This month, authorities in five states launched simultaneous raids, arresting 16 people—including twice-deported ringleader Heriberto Salazar Amaya—and confiscating 80 pounds of methamphetamine; more than 10 pounds of heroin; 20 pounds of cocaine; 25 pounds of fentanyl powder; and 4.4 million fentanyl pills, with the latter alone enough to murder an entire city.
Police also discovered and confiscated $4.6 million in cash, seven vehicles and 41 guns, including “ghost guns” manufactured without serial numbers.
“We will not tolerate those who profit from poisoning American citizens.”
It was the largest fentanyl bust in Drug Enforcement Administration (DEA) history. The raid removed a massive quantity of deadly narcotics from circulation and resulted in the arrest of key traffickers—part of a syndicate with ties to Mexico’s Sinaloa Cartel—who are now facing substantial prison terms.
In Albuquerque alone, as part of the operation, “authorities seized staggering quantities of illegal drugs and assets, including over 2.7 million fentanyl pills, 11.5 kilograms of concentrated fentanyl powder and 7 pounds of methamphetamine,” said Ryan Ellison, US Attorney, District of New Mexico. The raids also involved Arizona, Utah, Nevada and Oregon, which is where they found Amaya hiding out.
The officers involved, Ellison said, just “dismantled one of the largest and most dangerous fentanyl operations in US history.”
“We will not tolerate those who profit from poisoning American citizens,” he added.
When Amaya was arrested, police found no drugs. “The top guy—he insulated himself,” Attorney General Pam Bondi said. “He had no drugs on him.... That’s what these cartels do. The highest leaders insulate themselves.”
Of course, he did have $2.8 million in $100 bills stashed in his house, with no way to explain it. (It looks like the drug business, and the United States, had been very good to Amaya, but no longer.)

The gang was operating a delivery system much like Amazon’s, by which drug dealers would place orders for drugs and a courier would show up with their supplies and collect the cash.
On a wiretap, authorities heard Amaya directing the listener to deliver diez papas (10 potatoes), treinta tres cajas (33 boxes) and to put in diez leones (10 lions).
“Potatoes” was code for pounds of methamphetamine, “boxes” meant bundles of 10,000 fentanyl pills and “lion” indicated a specific type of fentanyl.
Amaya was previously tossed out of America twice before—once in 2010 and again in 2012—but there he was, living fat and happy in Oregon, and peddling drugs like candy from a vending machine.
And these dealers loved their flashy bling: $50,000 in jewelry was also confiscated.
“75,000 Americans are dying each year because of fentanyl,” Pam Bondi said. “These pills were stamped as ‘oxycodone’ and let that sink in.
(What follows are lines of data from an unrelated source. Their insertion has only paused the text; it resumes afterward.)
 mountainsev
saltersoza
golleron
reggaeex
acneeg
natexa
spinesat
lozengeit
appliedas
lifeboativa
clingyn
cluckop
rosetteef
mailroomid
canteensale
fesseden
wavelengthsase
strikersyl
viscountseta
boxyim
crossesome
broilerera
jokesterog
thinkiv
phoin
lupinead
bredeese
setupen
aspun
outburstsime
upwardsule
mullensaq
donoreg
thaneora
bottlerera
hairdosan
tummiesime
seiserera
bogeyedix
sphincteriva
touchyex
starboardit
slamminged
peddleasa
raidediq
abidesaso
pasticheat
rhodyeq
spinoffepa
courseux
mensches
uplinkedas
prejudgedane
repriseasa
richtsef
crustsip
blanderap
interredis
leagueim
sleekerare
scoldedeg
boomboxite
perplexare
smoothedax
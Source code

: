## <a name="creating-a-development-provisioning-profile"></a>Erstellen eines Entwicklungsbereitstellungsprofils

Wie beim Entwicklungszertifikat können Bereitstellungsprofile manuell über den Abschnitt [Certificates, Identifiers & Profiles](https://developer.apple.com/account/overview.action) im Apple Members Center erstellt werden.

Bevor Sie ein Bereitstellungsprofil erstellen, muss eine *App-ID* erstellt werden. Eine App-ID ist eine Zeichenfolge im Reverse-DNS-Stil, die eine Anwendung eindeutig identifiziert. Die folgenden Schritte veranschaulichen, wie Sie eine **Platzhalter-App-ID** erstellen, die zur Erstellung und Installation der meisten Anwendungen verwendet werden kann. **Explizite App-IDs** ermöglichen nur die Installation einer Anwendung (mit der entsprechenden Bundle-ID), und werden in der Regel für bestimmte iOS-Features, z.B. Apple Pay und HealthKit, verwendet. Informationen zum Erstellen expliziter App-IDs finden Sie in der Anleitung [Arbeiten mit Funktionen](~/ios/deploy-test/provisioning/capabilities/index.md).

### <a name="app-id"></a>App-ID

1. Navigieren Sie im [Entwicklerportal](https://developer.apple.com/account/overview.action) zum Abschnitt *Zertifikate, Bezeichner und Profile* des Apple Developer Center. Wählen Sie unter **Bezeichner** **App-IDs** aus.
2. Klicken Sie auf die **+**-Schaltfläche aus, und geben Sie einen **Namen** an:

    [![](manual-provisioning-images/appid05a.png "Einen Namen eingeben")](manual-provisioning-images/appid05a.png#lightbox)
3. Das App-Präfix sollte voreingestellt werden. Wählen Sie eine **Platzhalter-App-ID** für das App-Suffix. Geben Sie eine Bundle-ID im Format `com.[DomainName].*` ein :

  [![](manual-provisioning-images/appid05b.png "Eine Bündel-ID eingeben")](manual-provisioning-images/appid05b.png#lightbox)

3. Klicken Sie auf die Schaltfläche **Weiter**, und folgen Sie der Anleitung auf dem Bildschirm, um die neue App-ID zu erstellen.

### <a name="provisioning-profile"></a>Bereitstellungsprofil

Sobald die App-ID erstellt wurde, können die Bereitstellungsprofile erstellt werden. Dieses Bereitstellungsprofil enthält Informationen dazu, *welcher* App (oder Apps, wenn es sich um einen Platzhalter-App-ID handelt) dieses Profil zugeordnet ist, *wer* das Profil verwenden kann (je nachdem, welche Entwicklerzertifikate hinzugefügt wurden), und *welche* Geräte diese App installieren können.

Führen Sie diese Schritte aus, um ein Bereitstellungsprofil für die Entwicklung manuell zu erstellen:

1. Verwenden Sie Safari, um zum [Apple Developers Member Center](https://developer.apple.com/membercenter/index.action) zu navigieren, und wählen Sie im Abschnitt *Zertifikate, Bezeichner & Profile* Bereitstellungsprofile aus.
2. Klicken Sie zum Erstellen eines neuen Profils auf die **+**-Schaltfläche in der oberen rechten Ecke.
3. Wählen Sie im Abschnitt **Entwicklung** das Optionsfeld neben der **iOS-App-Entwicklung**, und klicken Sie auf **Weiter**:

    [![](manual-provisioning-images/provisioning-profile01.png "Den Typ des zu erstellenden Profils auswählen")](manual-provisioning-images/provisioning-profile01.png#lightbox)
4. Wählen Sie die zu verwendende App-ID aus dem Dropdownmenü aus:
The streets of our country laced with fentanyl, labeled as oxycodone.”
Bondi added, “More seizures are coming. More arrests are coming.”
At 50 times stronger than heroin and 100 times stronger than morphine, fentanyl is deadly. It’s so strong, in fact, that two milligrams—the same amount as 10 to 15 grains of table salt—can kill you.
So the big question is, now that one massive drug syndicate has been put out of business, how many others, about which we may know nothing, are operating right now on a similar scale, poisoning and murdering thousands with impunity?
DEA Acting Administrator Robert Murphy said the case marked his agency’s “largest single seizure of fentanyl pills,” and added, “I remind the cartels that DEA is relentlessly in pursuit and will not stop until we destroy your networks.”